== TASK STATEMENT ==
Word for word, give again the lines of the material below, from the one holding "### **1. Service Health Verification**" to the last, with nothing added.

== RECORD EXCERPTS ==

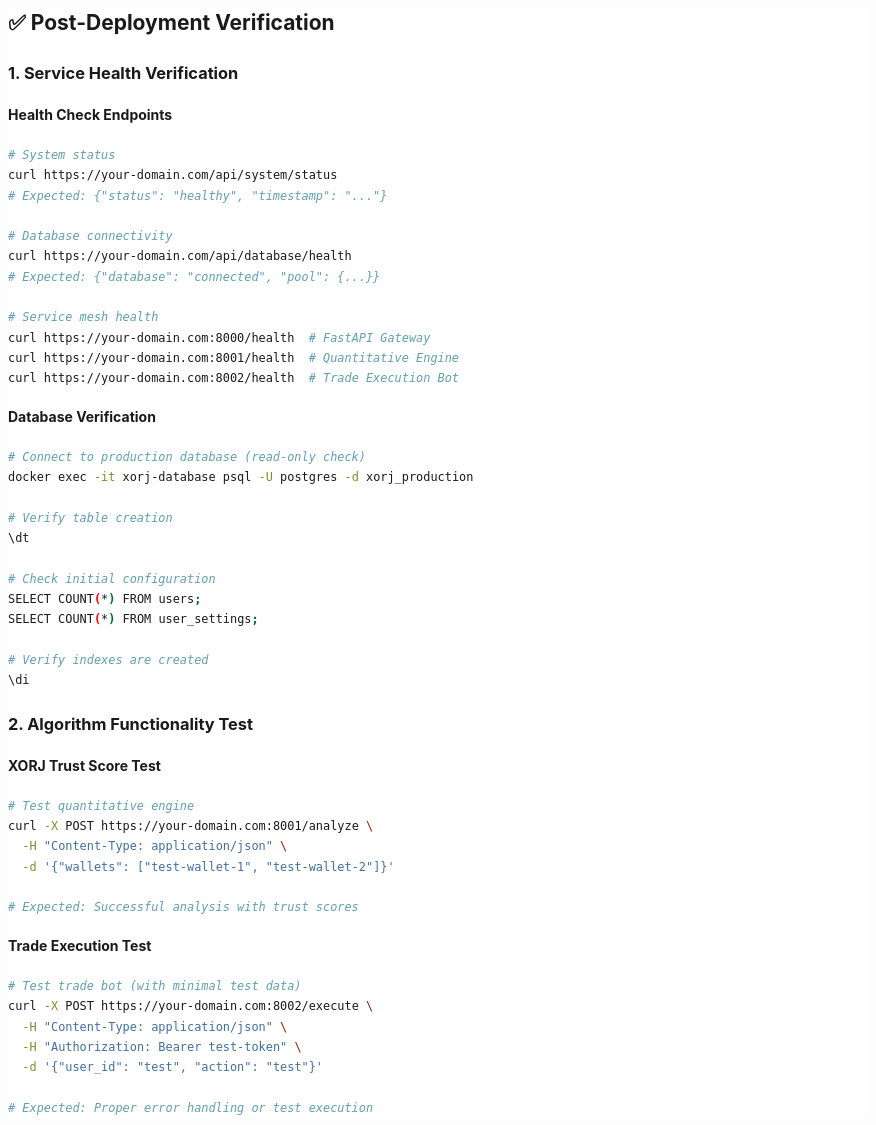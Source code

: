
## ✅ Post-Deployment Verification

### **1. Service Health Verification**

#### **Health Check Endpoints**
```bash
# System status
curl https://your-domain.com/api/system/status
# Expected: {"status": "healthy", "timestamp": "..."}

# Database connectivity
curl https://your-domain.com/api/database/health  
# Expected: {"database": "connected", "pool": {...}}

# Service mesh health
curl https://your-domain.com:8000/health  # FastAPI Gateway
curl https://your-domain.com:8001/health  # Quantitative Engine
curl https://your-domain.com:8002/health  # Trade Execution Bot
```

#### **Database Verification**
```bash
# Connect to production database (read-only check)
docker exec -it xorj-database psql -U postgres -d xorj_production

# Verify table creation
\dt

# Check initial configuration
SELECT COUNT(*) FROM users;
SELECT COUNT(*) FROM user_settings;

# Verify indexes are created
\di
```

### **2. Algorithm Functionality Test**

#### **XORJ Trust Score Test**
```bash
# Test quantitative engine
curl -X POST https://your-domain.com:8001/analyze \
  -H "Content-Type: application/json" \
  -d '{"wallets": ["test-wallet-1", "test-wallet-2"]}'

# Expected: Successful analysis with trust scores
```

#### **Trade Execution Test**
```bash
# Test trade bot (with minimal test data)
curl -X POST https://your-domain.com:8002/execute \
  -H "Content-Type: application/json" \
  -H "Authorization: Bearer test-token" \
  -d '{"user_id": "test", "action": "test"}'

# Expected: Proper error handling or test execution
```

== ANSWER BOX ==
### **1. Service Health Verification**

#### **Health Check Endpoints**
```bash
# System status
curl https://your-domain.com/api/system/status
# Expected: {"status": "healthy", "timestamp": "..."}

# Database connectivity
curl https://your-domain.com/api/database/health  
# Expected: {"database": "connected", "pool": {...}}

# Service mesh health
curl https://your-domain.com:8000/health  # FastAPI Gateway
curl https://your-domain.com:8001/health  # Quantitative Engine
curl https://your-domain.com:8002/health  # Trade Execution Bot
```

#### **Database Verification**
```bash
# Connect to production database (read-only check)
docker exec -it xorj-database psql -U postgres -d xorj_production

# Verify table creation
\dt

# Check initial configuration
SELECT COUNT(*) FROM users;
SELECT COUNT(*) FROM user_settings;

# Verify indexes are created
\di
```

### **2. Algorithm Functionality Test**

#### **XORJ Trust Score Test**
```bash
# Test quantitative engine
curl -X POST https://your-domain.com:8001/analyze \
  -H "Content-Type: application/json" \
  -d '{"wallets": ["test-wallet-1", "test-wallet-2"]}'

# Expected: Successful analysis with trust scores
```

#### **Trade Execution Test**
```bash
# Test trade bot (with minimal test data)
curl -X POST https://your-domain.com:8002/execute \
  -H "Content-Type: application/json" \
  -H "Authorization: Bearer test-token" \
  -d '{"user_id": "test", "action": "test"}'

# Expected: Proper error handling or test execution
```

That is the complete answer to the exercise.